**TASK TO CARRY OUT:**
The expected answer holds every line from the first line of the data below through the line containing "genetics for understanding", exactly as written, and no other line.
==== EXERCISE MATERIALS ====
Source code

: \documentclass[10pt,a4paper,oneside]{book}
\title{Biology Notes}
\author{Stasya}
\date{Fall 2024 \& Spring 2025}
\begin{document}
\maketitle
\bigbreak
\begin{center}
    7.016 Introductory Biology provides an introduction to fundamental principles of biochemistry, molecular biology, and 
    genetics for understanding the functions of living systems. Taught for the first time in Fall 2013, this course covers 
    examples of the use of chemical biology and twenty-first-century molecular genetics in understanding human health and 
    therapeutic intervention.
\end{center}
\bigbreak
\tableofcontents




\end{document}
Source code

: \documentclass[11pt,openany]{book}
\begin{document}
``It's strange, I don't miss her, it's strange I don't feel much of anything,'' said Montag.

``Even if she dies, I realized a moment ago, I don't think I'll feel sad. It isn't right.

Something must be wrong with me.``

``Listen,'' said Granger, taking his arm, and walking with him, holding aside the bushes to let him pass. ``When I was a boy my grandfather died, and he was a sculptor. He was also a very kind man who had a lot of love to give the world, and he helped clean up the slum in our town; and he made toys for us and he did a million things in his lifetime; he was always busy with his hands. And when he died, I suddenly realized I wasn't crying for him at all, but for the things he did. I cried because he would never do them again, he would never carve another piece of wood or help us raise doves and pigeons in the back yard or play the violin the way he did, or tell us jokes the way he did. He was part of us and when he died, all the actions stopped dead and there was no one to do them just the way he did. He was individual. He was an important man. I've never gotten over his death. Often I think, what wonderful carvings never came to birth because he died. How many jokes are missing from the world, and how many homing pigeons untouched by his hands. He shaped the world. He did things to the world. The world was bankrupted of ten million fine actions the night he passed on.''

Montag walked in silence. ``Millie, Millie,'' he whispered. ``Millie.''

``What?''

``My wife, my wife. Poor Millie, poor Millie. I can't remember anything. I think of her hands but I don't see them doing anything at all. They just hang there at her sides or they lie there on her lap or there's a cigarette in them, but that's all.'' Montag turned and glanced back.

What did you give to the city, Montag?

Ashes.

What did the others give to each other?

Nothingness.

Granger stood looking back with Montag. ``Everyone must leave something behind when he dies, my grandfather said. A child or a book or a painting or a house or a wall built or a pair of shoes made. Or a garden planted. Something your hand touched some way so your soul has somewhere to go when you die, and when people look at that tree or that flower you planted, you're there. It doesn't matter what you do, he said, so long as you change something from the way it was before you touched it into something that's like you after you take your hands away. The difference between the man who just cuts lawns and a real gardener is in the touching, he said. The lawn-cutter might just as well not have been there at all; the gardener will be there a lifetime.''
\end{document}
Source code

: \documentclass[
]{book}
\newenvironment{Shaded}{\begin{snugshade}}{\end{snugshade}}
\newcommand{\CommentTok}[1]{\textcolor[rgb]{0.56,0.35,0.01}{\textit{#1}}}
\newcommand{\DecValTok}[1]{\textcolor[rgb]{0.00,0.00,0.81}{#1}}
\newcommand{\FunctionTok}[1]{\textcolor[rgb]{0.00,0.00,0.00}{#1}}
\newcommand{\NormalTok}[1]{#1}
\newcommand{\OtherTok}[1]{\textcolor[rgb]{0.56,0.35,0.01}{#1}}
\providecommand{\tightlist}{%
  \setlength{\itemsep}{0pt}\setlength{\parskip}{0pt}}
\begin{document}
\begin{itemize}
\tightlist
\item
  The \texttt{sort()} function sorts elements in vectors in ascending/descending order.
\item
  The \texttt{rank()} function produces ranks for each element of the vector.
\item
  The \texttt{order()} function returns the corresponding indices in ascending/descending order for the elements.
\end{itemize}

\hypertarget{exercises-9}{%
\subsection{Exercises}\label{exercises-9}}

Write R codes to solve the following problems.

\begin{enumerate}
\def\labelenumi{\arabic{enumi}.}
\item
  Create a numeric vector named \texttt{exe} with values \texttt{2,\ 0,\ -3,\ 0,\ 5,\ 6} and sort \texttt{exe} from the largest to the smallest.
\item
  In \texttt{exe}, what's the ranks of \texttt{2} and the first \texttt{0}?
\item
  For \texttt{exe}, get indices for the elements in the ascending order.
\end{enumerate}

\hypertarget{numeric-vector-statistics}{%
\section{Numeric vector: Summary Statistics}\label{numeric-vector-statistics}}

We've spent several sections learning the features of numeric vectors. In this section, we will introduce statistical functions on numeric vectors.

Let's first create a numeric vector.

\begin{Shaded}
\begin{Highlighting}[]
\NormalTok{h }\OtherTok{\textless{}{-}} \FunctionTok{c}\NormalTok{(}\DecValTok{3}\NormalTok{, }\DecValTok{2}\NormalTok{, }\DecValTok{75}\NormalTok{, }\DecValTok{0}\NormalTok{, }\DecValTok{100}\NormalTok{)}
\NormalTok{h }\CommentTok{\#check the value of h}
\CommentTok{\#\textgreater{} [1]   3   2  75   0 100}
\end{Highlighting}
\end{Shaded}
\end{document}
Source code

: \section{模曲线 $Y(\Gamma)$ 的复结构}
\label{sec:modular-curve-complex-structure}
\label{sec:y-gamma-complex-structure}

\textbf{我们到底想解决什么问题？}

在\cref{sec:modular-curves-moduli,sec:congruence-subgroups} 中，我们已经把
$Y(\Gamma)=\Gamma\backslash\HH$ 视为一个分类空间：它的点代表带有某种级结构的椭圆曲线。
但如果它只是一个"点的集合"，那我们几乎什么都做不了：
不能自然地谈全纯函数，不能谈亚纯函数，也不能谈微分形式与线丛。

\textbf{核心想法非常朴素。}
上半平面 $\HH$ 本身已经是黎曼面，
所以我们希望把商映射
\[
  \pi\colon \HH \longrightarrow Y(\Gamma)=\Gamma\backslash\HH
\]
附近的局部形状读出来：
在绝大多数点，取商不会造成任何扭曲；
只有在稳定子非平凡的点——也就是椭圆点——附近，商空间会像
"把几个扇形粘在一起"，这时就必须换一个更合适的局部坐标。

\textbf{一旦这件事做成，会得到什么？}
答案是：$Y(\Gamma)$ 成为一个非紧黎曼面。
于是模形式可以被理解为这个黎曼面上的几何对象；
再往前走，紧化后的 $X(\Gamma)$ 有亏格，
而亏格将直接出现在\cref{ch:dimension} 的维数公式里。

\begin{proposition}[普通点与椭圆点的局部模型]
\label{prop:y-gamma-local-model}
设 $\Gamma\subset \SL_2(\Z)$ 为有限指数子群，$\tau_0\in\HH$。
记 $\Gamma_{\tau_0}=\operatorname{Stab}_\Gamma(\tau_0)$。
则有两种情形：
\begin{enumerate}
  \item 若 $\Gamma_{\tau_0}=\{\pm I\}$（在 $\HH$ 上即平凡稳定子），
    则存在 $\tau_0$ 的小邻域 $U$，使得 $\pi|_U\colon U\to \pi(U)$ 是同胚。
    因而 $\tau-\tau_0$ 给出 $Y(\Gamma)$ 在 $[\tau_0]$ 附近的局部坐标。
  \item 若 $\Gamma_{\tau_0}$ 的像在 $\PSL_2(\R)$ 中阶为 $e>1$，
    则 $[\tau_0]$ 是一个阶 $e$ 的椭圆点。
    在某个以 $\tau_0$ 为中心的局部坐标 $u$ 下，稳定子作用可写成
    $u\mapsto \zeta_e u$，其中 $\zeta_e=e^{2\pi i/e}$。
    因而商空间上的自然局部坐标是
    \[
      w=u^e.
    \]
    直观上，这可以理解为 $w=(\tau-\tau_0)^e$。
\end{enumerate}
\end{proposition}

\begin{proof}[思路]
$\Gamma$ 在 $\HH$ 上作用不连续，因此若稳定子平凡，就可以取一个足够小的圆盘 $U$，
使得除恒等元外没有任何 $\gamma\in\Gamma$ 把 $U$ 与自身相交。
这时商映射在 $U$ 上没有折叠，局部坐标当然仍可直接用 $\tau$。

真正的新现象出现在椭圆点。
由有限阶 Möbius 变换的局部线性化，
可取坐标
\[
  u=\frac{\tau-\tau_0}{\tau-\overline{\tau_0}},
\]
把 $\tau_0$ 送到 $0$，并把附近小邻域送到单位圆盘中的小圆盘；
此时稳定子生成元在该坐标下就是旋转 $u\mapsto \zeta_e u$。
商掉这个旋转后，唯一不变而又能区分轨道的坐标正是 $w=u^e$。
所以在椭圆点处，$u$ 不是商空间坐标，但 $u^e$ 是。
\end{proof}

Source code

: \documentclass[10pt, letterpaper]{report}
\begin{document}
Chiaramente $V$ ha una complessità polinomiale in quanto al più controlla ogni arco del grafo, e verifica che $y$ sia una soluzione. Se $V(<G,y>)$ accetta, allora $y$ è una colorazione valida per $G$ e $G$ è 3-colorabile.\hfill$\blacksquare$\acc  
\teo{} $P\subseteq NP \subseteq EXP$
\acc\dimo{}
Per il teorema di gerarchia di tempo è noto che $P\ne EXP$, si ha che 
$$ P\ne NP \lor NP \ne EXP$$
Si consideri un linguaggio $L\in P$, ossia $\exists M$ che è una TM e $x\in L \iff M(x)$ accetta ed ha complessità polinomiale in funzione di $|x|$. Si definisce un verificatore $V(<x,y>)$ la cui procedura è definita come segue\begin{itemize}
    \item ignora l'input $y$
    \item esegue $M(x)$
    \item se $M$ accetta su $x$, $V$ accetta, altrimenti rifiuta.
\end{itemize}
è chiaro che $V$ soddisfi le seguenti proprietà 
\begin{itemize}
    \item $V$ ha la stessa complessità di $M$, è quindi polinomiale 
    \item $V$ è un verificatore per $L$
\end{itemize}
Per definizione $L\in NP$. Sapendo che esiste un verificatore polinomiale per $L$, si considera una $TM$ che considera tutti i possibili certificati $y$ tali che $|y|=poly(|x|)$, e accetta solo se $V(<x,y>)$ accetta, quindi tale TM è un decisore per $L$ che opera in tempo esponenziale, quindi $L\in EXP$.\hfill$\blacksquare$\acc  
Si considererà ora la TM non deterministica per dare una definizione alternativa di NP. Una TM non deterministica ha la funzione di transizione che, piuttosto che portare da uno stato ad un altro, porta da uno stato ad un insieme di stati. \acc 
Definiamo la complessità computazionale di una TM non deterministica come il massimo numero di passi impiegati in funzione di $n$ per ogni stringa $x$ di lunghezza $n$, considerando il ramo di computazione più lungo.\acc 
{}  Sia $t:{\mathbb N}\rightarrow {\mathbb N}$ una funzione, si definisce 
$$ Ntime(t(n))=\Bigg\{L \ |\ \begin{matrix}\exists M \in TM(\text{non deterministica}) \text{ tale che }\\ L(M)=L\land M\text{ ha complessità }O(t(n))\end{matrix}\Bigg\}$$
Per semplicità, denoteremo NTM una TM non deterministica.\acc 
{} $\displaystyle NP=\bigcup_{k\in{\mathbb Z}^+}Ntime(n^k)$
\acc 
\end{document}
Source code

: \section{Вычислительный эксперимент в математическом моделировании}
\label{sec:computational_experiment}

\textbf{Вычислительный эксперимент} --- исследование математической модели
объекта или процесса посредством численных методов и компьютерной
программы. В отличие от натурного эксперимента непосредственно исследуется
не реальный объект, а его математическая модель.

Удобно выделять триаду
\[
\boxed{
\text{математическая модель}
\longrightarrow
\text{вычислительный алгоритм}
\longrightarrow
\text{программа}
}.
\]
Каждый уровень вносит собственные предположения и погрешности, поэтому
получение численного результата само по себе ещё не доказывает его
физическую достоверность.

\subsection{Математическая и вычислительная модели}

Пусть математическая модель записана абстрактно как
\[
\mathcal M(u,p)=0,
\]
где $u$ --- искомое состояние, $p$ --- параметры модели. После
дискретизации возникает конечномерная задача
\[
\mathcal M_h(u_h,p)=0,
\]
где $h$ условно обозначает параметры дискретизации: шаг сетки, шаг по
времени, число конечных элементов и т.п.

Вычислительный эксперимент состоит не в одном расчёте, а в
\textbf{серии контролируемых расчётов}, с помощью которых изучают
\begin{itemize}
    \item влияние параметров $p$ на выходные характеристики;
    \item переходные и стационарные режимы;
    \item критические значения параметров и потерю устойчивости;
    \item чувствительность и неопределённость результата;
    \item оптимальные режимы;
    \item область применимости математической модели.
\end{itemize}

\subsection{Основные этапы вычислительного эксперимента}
====
**RESPONSE TO THIS TASK:**
Source code

: \documentclass[10pt,a4paper,oneside]{book}
\title{Biology Notes}
\author{Stasya}
\date{Fall 2024 \& Spring 2025}
\begin{document}
\maketitle
\bigbreak
\begin{center}
    7.016 Introductory Biology provides an introduction to fundamental principles of biochemistry, molecular biology, and 
    genetics for understanding the functions of living systems. Taught for the first time in Fall 2013, this course covers 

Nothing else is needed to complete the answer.